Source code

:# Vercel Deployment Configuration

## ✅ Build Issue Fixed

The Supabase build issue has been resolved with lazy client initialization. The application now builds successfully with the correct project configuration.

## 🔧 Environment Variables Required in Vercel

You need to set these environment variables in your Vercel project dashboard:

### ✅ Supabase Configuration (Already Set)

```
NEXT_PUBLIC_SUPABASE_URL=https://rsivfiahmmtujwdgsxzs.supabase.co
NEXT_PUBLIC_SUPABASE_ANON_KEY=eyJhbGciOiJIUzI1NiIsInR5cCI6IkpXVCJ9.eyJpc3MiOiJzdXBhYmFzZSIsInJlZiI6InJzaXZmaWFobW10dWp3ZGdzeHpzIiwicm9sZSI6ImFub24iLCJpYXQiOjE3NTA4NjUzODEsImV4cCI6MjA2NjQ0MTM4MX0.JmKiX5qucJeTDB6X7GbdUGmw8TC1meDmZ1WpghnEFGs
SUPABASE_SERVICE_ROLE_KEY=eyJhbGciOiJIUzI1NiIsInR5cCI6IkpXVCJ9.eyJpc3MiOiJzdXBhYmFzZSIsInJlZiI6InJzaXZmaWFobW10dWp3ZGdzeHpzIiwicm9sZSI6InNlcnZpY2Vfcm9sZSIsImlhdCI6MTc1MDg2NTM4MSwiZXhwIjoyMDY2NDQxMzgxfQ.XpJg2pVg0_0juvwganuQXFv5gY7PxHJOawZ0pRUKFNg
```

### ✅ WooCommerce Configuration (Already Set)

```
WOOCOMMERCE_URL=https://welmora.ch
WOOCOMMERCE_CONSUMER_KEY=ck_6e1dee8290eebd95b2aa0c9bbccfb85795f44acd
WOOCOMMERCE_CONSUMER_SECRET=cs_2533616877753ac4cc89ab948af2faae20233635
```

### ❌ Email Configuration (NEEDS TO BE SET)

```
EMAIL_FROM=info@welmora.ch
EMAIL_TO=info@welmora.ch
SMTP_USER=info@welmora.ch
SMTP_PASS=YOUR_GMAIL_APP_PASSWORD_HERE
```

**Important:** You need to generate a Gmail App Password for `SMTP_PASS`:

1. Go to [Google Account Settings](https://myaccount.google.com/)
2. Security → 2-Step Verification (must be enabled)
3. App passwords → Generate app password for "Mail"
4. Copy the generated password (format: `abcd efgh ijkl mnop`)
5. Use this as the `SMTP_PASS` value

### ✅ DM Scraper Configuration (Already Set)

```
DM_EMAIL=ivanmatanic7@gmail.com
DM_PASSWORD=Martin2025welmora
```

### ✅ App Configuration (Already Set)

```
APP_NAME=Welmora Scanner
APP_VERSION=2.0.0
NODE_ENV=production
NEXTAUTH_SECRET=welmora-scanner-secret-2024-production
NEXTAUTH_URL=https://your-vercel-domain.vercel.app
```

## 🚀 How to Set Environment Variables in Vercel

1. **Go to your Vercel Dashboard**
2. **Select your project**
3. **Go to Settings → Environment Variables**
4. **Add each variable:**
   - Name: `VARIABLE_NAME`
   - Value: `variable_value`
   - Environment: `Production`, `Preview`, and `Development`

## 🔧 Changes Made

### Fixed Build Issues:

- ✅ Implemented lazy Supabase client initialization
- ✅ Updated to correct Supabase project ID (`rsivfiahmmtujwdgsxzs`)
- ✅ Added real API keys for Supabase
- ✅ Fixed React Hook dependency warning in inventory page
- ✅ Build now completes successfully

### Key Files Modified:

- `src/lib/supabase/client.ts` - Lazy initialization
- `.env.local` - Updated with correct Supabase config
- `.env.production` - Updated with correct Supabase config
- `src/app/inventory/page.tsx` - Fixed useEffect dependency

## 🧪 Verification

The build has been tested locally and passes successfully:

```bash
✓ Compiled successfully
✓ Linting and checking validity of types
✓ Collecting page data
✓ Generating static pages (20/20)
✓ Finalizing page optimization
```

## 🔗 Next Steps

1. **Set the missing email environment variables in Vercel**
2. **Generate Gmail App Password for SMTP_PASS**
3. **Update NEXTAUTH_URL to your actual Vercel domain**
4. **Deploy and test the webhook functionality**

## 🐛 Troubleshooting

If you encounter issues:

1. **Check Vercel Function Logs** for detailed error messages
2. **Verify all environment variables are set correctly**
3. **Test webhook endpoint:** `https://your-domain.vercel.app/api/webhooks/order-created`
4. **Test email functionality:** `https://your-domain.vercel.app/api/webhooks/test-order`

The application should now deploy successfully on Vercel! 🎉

> **Exercise directions**
The whole listing needs copying. Write it out exactly.

> **Written solution**
Source code

:# Vercel Deployment Configuration

## ✅ Build Issue Fixed

The Supabase build issue has been resolved with lazy client initialization. The application now builds successfully with the correct project configuration.

## 🔧 Environment Variables Required in Vercel

You need to set these environment variables in your Vercel project dashboard:

### ✅ Supabase Configuration (Already Set)

```
NEXT_PUBLIC_SUPABASE_URL=https://rsivfiahmmtujwdgsxzs.supabase.co
NEXT_PUBLIC_SUPABASE_ANON_KEY=eyJhbGciOiJIUzI1NiIsInR5cCI6IkpXVCJ9.eyJpc3MiOiJzdXBhYmFzZSIsInJlZiI6InJzaXZmaWFobW10dWp3ZGdzeHpzIiwicm9sZSI6ImFub24iLCJpYXQiOjE3NTA4NjUzODEsImV4cCI6MjA2NjQ0MTM4MX0.JmKiX5qucJeTDB6X7GbdUGmw8TC1meDmZ1WpghnEFGs
SUPABASE_SERVICE_ROLE_KEY=eyJhbGciOiJIUzI1NiIsInR5cCI6IkpXVCJ9.eyJpc3MiOiJzdXBhYmFzZSIsInJlZiI6InJzaXZmaWFobW10dWp3ZGdzeHpzIiwicm9sZSI6InNlcnZpY2Vfcm9sZSIsImlhdCI6MTc1MDg2NTM4MSwiZXhwIjoyMDY2NDQxMzgxfQ.XpJg2pVg0_0juvwganuQXFv5gY7PxHJOawZ0pRUKFNg
```

### ✅ WooCommerce Configuration (Already Set)

```
WOOCOMMERCE_URL=https://welmora.ch
WOOCOMMERCE_CONSUMER_KEY=ck_6e1dee8290eebd95b2aa0c9bbccfb85795f44acd
WOOCOMMERCE_CONSUMER_SECRET=cs_2533616877753ac4cc89ab948af2faae20233635
```

### ❌ Email Configuration (NEEDS TO BE SET)

```
EMAIL_FROM=info@welmora.ch
EMAIL_TO=info@welmora.ch
SMTP_USER=info@welmora.ch
SMTP_PASS=YOUR_GMAIL_APP_PASSWORD_HERE
```

**Important:** You need to generate a Gmail App Password for `SMTP_PASS`:

1. Go to [Google Account Settings](https://myaccount.google.com/)
2. Security → 2-Step Verification (must be enabled)
3. App passwords → Generate app password for "Mail"
4. Copy the generated password (format: `abcd efgh ijkl mnop`)
5. Use this as the `SMTP_PASS` value

### ✅ DM Scraper Configuration (Already Set)

```
DM_EMAIL=ivanmatanic7@gmail.com
DM_PASSWORD=Martin2025welmora
```

### ✅ App Configuration (Already Set)

```
APP_NAME=Welmora Scanner
APP_VERSION=2.0.0
NODE_ENV=production
NEXTAUTH_SECRET=welmora-scanner-secret-2024-production
NEXTAUTH_URL=https://your-vercel-domain.vercel.app
```

## 🚀 How to Set Environment Variables in Vercel

1. **Go to your Vercel Dashboard**
2. **Select your project**
3. **Go to Settings → Environment Variables**
4. **Add each variable:**
   - Name: `VARIABLE_NAME`
   - Value: `variable_value`
   - Environment: `Production`, `Preview`, and `Development`

## 🔧 Changes Made

### Fixed Build Issues:

- ✅ Implemented lazy Supabase client initialization
- ✅ Updated to correct Supabase project ID (`rsivfiahmmtujwdgsxzs`)
- ✅ Added real API keys for Supabase
- ✅ Fixed React Hook dependency warning in inventory page
- ✅ Build now completes successfully

### Key Files Modified:

- `src/lib/supabase/client.ts` - Lazy initialization
- `.env.local` - Updated with correct Supabase config
- `.env.production` - Updated with correct Supabase config
- `src/app/inventory/page.tsx` - Fixed useEffect dependency

## 🧪 Verification

The build has been tested locally and passes successfully:

```bash
✓ Compiled successfully
✓ Linting and checking validity of types
✓ Collecting page data
✓ Generating static pages (20/20)
✓ Finalizing page optimization
```

## 🔗 Next Steps

1. **Set the missing email environment variables in Vercel**
2. **Generate Gmail App Password for SMTP_PASS**
3. **Update NEXTAUTH_URL to your actual Vercel domain**
4. **Deploy and test the webhook functionality**

## 🐛 Troubleshooting

If you encounter issues:

1. **Check Vercel Function Logs** for detailed error messages
2. **Verify all environment variables are set correctly**
3. **Test webhook endpoint:** `https://your-domain.vercel.app/api/webhooks/order-created`
4. **Test email functionality:** `https://your-domain.vercel.app/api/webhooks/test-order`

The application should now deploy successfully on Vercel! 🎉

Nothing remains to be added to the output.